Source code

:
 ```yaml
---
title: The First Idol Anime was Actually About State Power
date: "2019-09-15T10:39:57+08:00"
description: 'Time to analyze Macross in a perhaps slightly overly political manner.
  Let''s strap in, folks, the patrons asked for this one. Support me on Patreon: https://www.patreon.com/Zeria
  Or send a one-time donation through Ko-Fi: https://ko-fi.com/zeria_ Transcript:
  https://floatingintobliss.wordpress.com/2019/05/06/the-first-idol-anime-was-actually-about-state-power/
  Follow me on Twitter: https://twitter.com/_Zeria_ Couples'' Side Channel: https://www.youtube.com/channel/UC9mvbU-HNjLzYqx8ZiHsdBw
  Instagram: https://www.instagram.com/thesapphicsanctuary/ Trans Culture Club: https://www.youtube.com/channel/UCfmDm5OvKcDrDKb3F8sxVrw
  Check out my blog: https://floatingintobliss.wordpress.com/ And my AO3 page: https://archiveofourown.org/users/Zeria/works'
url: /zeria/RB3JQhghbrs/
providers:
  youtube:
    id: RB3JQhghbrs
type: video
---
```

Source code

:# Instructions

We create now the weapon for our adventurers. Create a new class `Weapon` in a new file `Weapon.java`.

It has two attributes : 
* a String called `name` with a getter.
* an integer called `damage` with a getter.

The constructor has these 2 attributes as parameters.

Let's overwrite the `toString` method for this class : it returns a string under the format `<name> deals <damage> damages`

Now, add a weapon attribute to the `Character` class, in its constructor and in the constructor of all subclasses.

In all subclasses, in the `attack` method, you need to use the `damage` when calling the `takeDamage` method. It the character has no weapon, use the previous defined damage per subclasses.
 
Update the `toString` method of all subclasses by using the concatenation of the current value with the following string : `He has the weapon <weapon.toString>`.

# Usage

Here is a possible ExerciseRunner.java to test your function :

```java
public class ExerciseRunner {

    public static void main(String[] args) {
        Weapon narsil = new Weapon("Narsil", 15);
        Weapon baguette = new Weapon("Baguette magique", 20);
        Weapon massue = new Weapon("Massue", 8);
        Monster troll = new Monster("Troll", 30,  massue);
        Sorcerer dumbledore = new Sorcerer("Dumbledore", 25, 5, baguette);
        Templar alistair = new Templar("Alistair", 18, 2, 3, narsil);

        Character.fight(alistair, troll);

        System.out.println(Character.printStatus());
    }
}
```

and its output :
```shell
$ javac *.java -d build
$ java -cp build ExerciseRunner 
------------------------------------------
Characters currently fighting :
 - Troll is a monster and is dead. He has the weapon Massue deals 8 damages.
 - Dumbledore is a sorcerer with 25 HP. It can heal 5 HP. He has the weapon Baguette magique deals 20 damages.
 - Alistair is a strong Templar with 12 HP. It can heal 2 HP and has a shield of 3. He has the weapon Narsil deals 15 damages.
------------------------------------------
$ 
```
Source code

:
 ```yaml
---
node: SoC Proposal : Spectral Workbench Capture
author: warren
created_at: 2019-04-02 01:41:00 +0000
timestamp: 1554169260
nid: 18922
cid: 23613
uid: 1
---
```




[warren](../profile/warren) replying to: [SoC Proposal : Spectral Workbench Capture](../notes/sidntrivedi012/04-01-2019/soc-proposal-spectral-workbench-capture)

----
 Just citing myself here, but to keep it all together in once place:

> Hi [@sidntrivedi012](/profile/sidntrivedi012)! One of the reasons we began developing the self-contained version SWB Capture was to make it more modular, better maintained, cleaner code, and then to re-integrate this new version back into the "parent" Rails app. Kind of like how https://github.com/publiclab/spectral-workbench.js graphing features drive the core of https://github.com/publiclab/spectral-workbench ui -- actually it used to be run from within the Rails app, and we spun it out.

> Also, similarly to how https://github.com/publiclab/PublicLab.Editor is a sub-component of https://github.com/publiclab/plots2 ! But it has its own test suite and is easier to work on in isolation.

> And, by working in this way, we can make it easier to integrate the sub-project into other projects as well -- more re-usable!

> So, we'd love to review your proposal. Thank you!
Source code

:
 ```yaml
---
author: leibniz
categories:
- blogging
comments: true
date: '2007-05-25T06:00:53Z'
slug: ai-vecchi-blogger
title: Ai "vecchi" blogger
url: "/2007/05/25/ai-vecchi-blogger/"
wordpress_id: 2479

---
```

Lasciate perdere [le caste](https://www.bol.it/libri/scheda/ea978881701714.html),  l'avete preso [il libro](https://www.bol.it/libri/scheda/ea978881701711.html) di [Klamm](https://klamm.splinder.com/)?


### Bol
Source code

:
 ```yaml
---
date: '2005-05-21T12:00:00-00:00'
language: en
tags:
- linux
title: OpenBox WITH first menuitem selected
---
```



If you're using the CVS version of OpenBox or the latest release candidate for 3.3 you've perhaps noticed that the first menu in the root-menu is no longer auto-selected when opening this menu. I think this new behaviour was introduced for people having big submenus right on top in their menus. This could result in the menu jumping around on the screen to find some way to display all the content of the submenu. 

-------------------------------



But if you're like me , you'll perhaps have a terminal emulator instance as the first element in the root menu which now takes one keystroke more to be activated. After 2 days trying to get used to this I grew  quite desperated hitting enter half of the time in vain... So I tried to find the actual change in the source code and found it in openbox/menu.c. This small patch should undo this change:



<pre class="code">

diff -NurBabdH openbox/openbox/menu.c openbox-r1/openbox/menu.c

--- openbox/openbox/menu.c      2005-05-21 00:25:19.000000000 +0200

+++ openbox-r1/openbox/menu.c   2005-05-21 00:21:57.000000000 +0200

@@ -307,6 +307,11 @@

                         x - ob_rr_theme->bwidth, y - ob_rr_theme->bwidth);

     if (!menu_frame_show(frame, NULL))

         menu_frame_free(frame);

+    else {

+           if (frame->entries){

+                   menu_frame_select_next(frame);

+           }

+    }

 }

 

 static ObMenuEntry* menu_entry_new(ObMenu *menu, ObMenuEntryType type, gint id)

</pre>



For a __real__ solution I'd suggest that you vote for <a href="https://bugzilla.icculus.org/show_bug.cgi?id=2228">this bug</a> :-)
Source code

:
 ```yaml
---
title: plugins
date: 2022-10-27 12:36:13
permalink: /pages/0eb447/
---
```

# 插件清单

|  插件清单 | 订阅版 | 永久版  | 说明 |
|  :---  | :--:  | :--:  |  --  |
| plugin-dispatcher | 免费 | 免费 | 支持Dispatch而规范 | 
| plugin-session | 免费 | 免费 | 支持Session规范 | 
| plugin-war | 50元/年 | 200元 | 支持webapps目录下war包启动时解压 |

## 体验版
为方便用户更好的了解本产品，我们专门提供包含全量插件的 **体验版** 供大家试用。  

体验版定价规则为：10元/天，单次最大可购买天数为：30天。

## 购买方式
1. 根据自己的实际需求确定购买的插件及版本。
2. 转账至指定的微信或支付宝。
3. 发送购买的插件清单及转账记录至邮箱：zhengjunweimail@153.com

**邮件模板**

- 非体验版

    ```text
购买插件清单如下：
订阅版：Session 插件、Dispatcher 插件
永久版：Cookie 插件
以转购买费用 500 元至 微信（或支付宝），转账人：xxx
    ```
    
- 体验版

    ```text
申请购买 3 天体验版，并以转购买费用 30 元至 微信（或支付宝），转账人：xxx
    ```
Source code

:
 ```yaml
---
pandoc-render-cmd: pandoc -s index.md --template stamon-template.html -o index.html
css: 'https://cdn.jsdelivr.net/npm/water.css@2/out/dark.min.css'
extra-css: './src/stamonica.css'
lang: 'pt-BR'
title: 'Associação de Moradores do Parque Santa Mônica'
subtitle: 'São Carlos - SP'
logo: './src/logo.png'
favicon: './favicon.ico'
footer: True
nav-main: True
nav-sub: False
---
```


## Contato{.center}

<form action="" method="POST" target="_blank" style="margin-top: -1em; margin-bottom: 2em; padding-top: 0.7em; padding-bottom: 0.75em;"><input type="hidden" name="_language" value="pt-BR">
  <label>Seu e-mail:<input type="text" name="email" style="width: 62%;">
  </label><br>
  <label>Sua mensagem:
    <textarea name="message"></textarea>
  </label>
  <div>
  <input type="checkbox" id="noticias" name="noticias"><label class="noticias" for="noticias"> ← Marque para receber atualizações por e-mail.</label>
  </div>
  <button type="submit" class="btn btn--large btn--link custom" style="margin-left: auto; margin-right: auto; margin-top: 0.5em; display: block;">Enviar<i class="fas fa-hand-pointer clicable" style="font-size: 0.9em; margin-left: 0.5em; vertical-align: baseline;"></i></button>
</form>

· · · · ·

WORK ITEM
Among the lines of the records above, count those holding the string "auto", and report only the number.

RESPONSE TO THE TASK
2